Open data

Data can be shared even when it is not related to a paper. However, researchers tend to share data alongside their papers, so that readers can see the structure of their data more clearly, re-run analyses from the manuscript, run additional analyses, and use the data to answer new questions.

Data can look very different depending on the research field, for example:

• Biology: genomic data from projects like the Human Genome Project, providing sequences of human DNA and other organisms.
• Social Sciences: Survey data on demographics, attitudes, and behaviours collected by organisations like the United Nations or national statistical agencies.
• Medicine: Clinical trial data, including study protocols, patient demographics, treatment interventions, and health outcomes.
• History: Archives of historical documents, such as diaries, letters, manuscripts, and government records, providing insights into past events, societies, and cultures.
• Literature: Text datasets containing literary works, poetry, plays, and other written texts, facilitating analysis of language use, stylistic trends, and cultural themes.
• Musicology: Musical score datasets, containing compositions from different composers, genres, and historical periods, for analysis of musical structure and style.
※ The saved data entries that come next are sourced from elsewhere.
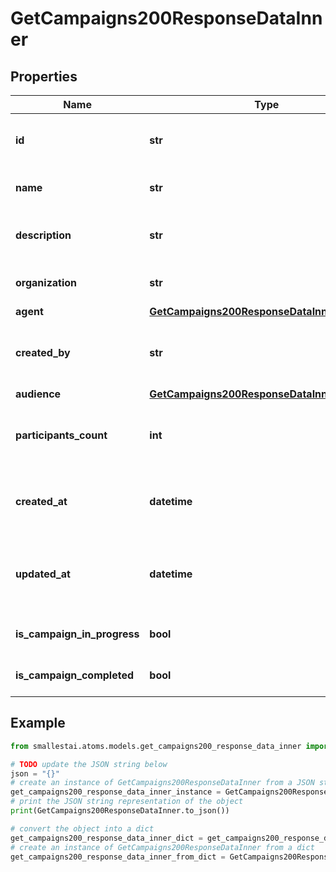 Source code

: # GetCampaigns200ResponseDataInner


## Properties

Name | Type | Description | Notes
------------ | ------------- | ------------- | -------------
**id** | **str** | The unique identifier for the campaign | 
**name** | **str** | The name of the campaign | 
**description** | **str** | The description of the campaign | [optional] 
**organization** | **str** | The ID of the organization | [optional] 
**agent** | [**GetCampaigns200ResponseDataInnerAgent**](GetCampaigns200ResponseDataInnerAgent.md) |  | [optional] 
**created_by** | **str** | The ID of the user who created the campaign | [optional] 
**audience** | [**GetCampaigns200ResponseDataInnerAudience**](GetCampaigns200ResponseDataInnerAudience.md) |  | [optional] 
**participants_count** | **int** | The number of participants in the campaign | [optional] 
**created_at** | **datetime** | The date and time when the campaign was created | [optional] 
**updated_at** | **datetime** | The date and time when the campaign was last updated | [optional] 
**is_campaign_in_progress** | **bool** | Whether the campaign is in progress | [optional] 
**is_campaign_completed** | **bool** | Whether the campaign is completed | [optional] 

## Example

```python
from smallestai.atoms.models.get_campaigns200_response_data_inner import GetCampaigns200ResponseDataInner

# TODO update the JSON string below
json = "{}"
# create an instance of GetCampaigns200ResponseDataInner from a JSON string
get_campaigns200_response_data_inner_instance = GetCampaigns200ResponseDataInner.from_json(json)
# print the JSON string representation of the object
print(GetCampaigns200ResponseDataInner.to_json())

# convert the object into a dict
get_campaigns200_response_data_inner_dict = get_campaigns200_response_data_inner_instance.to_dict()
# create an instance of GetCampaigns200ResponseDataInner from a dict
get_campaigns200_response_data_inner_from_dict = GetCampaigns200ResponseDataInner.from_dict(get_campaigns200_response_data_inner_dict)
```



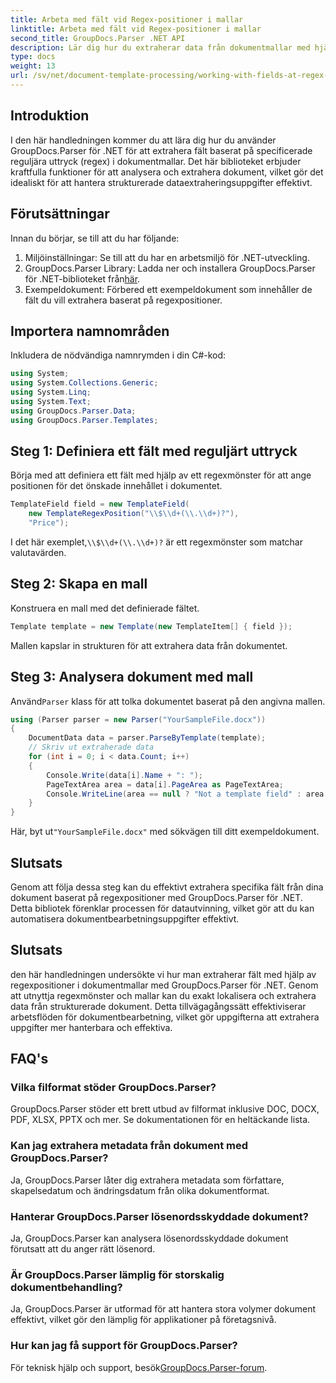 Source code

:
 ```yaml
---
title: Arbeta med fält vid Regex-positioner i mallar
linktitle: Arbeta med fält vid Regex-positioner i mallar
second_title: GroupDocs.Parser .NET API
description: Lär dig hur du extraherar data från dokumentmallar med hjälp av regexpositioner med GroupDocs.Parser för .NET. Automatisera dina dataextraktionsuppgifter effektivt.
type: docs
weight: 13
url: /sv/net/document-template-processing/working-with-fields-at-regex-positions-in-templates/
---
```

## Introduktion
I den här handledningen kommer du att lära dig hur du använder GroupDocs.Parser för .NET för att extrahera fält baserat på specificerade reguljära uttryck (regex) i dokumentmallar. Det här biblioteket erbjuder kraftfulla funktioner för att analysera och extrahera dokument, vilket gör det idealiskt för att hantera strukturerade dataextraheringsuppgifter effektivt.
## Förutsättningar
Innan du börjar, se till att du har följande:
1. Miljöinställningar: Se till att du har en arbetsmiljö för .NET-utveckling.
2.  GroupDocs.Parser Library: Ladda ner och installera GroupDocs.Parser för .NET-biblioteket från[här](https://releases.groupdocs.com/parser/net/).
3. Exempeldokument: Förbered ett exempeldokument som innehåller de fält du vill extrahera baserat på regexpositioner.

## Importera namnområden
Inkludera de nödvändiga namnrymden i din C#-kod:
```csharp
using System;
using System.Collections.Generic;
using System.Linq;
using System.Text;
using GroupDocs.Parser.Data;
using GroupDocs.Parser.Templates;
```
## Steg 1: Definiera ett fält med reguljärt uttryck
Börja med att definiera ett fält med hjälp av ett regexmönster för att ange positionen för det önskade innehållet i dokumentet.
```csharp
TemplateField field = new TemplateField(
    new TemplateRegexPosition("\\$\\d+(\\.\\d+)?"),
    "Price");
```
 I det här exemplet,`\\$\\d+(\\.\\d+)?` är ett regexmönster som matchar valutavärden.
## Steg 2: Skapa en mall
Konstruera en mall med det definierade fältet.
```csharp
Template template = new Template(new TemplateItem[] { field });
```
Mallen kapslar in strukturen för att extrahera data från dokumentet.
## Steg 3: Analysera dokument med mall
 Använd`Parser` klass för att tolka dokumentet baserat på den angivna mallen.
```csharp
using (Parser parser = new Parser("YourSampleFile.docx"))
{
    DocumentData data = parser.ParseByTemplate(template);
    // Skriv ut extraherade data
    for (int i = 0; i < data.Count; i++)
    {
        Console.Write(data[i].Name + ": ");
        PageTextArea area = data[i].PageArea as PageTextArea;
        Console.WriteLine(area == null ? "Not a template field" : area.Text);
    }
}
```
 Här, byt ut`"YourSampleFile.docx"` med sökvägen till ditt exempeldokument.

## Slutsats
Genom att följa dessa steg kan du effektivt extrahera specifika fält från dina dokument baserat på regexpositioner med GroupDocs.Parser för .NET. Detta bibliotek förenklar processen för datautvinning, vilket gör att du kan automatisera dokumentbearbetningsuppgifter effektivt.

## Slutsats
den här handledningen undersökte vi hur man extraherar fält med hjälp av regexpositioner i dokumentmallar med GroupDocs.Parser för .NET. Genom att utnyttja regexmönster och mallar kan du exakt lokalisera och extrahera data från strukturerade dokument. Detta tillvägagångssätt effektiviserar arbetsflöden för dokumentbearbetning, vilket gör uppgifterna att extrahera uppgifter mer hanterbara och effektiva.

## FAQ's
### Vilka filformat stöder GroupDocs.Parser?
GroupDocs.Parser stöder ett brett utbud av filformat inklusive DOC, DOCX, PDF, XLSX, PPTX och mer. Se dokumentationen för en heltäckande lista.
### Kan jag extrahera metadata från dokument med GroupDocs.Parser?
Ja, GroupDocs.Parser låter dig extrahera metadata som författare, skapelsedatum och ändringsdatum från olika dokumentformat.
### Hanterar GroupDocs.Parser lösenordsskyddade dokument?
Ja, GroupDocs.Parser kan analysera lösenordsskyddade dokument förutsatt att du anger rätt lösenord.
### Är GroupDocs.Parser lämplig för storskalig dokumentbehandling?
Ja, GroupDocs.Parser är utformad för att hantera stora volymer dokument effektivt, vilket gör den lämplig för applikationer på företagsnivå.
### Hur kan jag få support för GroupDocs.Parser?
 För teknisk hjälp och support, besök[GroupDocs.Parser-forum](https://forum.groupdocs.com/c/parser/17).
Even within one study, there will often be multiple levels of data. For example, in a study using interviews there might be video recordings of the interviews themselves, the source data, the transcript of the interviews, the processed data, and then the text from the transcript may be coded quantitatively or qualitatively, resulting in the coding data.

It is possible for all of these to be shared, if participants have agreed to this and don’t mind that they will be identifiable, but usually, it is important to protect the anonymity of participants. While this is often possible to do with transcript data (after any identifying information about participants had been anonymised), this would be very difficult if sharing video data of them.

When we talk about open data, the phrase ‘as open as possible, as closed as necessary’ is often used – meaning that researchers should strive to make their data open, but not where this would be unethical or illegal. Researchers must work within the ethical codes of their country and type of data collection. For example, in Europe, the General Data Protection Regulation sets out guidelines for dealing with ‘personal data’, i.e., any information related to an identifiable individual. To ensure human participants are not identifiable in our datasets, we as researchers must ensure we have removed all identifiable data from our datasets.

In some cases, this is obvious, simple, and doesn’t affect the usefulness of the data shared, for example removing IP addresses from data collected online. However, there are other cases where this is much more complex, and may result in the data not being possible to share at all, for example where qualitative data on a very specific topic makes participants identifiable.